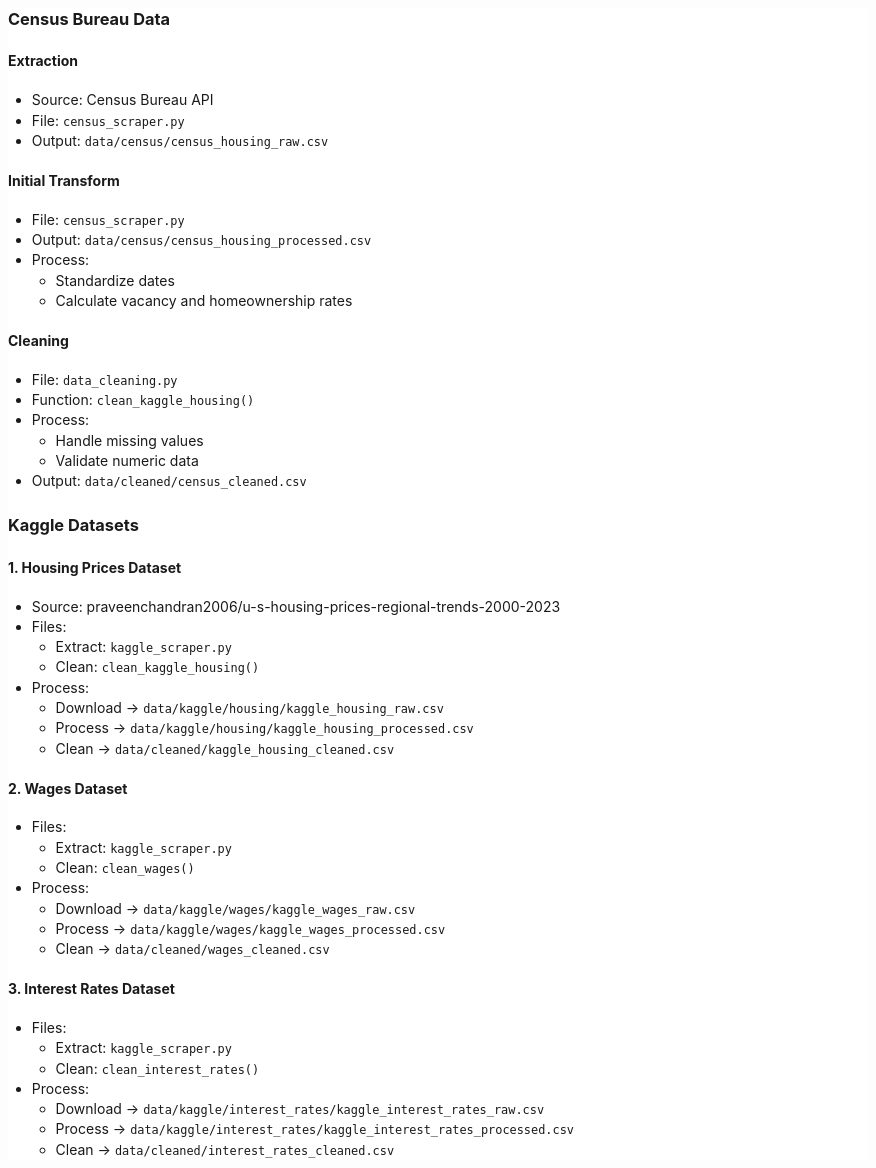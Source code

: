 ### Census Bureau Data

#### Extraction
- Source: Census Bureau API
- File: `census_scraper.py`
- Output: `data/census/census_housing_raw.csv`

#### Initial Transform
- File: `census_scraper.py`
- Output: `data/census/census_housing_processed.csv`
- Process:
  * Standardize dates
  * Calculate vacancy and homeownership rates

#### Cleaning
- File: `data_cleaning.py`
- Function: `clean_kaggle_housing()`
- Process:
  * Handle missing values
  * Validate numeric data
- Output: `data/cleaned/census_cleaned.csv`

### Kaggle Datasets

#### 1. Housing Prices Dataset
- Source: praveenchandran2006/u-s-housing-prices-regional-trends-2000-2023
- Files:
  * Extract: `kaggle_scraper.py`
  * Clean: `clean_kaggle_housing()`
- Process:
  * Download → `data/kaggle/housing/kaggle_housing_raw.csv`
  * Process → `data/kaggle/housing/kaggle_housing_processed.csv`
  * Clean → `data/cleaned/kaggle_housing_cleaned.csv`

#### 2. Wages Dataset
- Files:
  * Extract: `kaggle_scraper.py`
  * Clean: `clean_wages()`
- Process:
  * Download → `data/kaggle/wages/kaggle_wages_raw.csv`
  * Process → `data/kaggle/wages/kaggle_wages_processed.csv`
  * Clean → `data/cleaned/wages_cleaned.csv`

#### 3. Interest Rates Dataset
- Files:
  * Extract: `kaggle_scraper.py`
  * Clean: `clean_interest_rates()`
- Process:
  * Download → `data/kaggle/interest_rates/kaggle_interest_rates_raw.csv`
  * Process → `data/kaggle/interest_rates/kaggle_interest_rates_processed.csv`
  * Clean → `data/cleaned/interest_rates_cleaned.csv`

□ □ □ □ □ □ □

What the exercise asks:
Drop every picture, then write out the remaining entries above exactly as they appear.

Reply:
Source code

: ### Census Bureau Data

#### Extraction
- Source: Census Bureau API
- File: `census_scraper.py`
- Output: `data/census/census_housing_raw.csv`

#### Initial Transform
- File: `census_scraper.py`
- Output: `data/census/census_housing_processed.csv`
- Process:
  * Standardize dates
  * Calculate vacancy and homeownership rates

#### Cleaning
- File: `data_cleaning.py`
- Function: `clean_kaggle_housing()`
- Process:
  * Handle missing values
  * Validate numeric data
- Output: `data/cleaned/census_cleaned.csv`

### Kaggle Datasets

#### 1. Housing Prices Dataset
- Source: praveenchandran2006/u-s-housing-prices-regional-trends-2000-2023
- Files:
  * Extract: `kaggle_scraper.py`
  * Clean: `clean_kaggle_housing()`
- Process:
  * Download → `data/kaggle/housing/kaggle_housing_raw.csv`
  * Process → `data/kaggle/housing/kaggle_housing_processed.csv`
  * Clean → `data/cleaned/kaggle_housing_cleaned.csv`

#### 2. Wages Dataset
- Files:
  * Extract: `kaggle_scraper.py`
  * Clean: `clean_wages()`
- Process:
  * Download → `data/kaggle/wages/kaggle_wages_raw.csv`
  * Process → `data/kaggle/wages/kaggle_wages_processed.csv`
  * Clean → `data/cleaned/wages_cleaned.csv`

#### 3. Interest Rates Dataset
- Files:
  * Extract: `kaggle_scraper.py`
  * Clean: `clean_interest_rates()`
- Process:
  * Download → `data/kaggle/interest_rates/kaggle_interest_rates_raw.csv`
  * Process → `data/kaggle/interest_rates/kaggle_interest_rates_processed.csv`
  * Clean → `data/cleaned/interest_rates_cleaned.csv`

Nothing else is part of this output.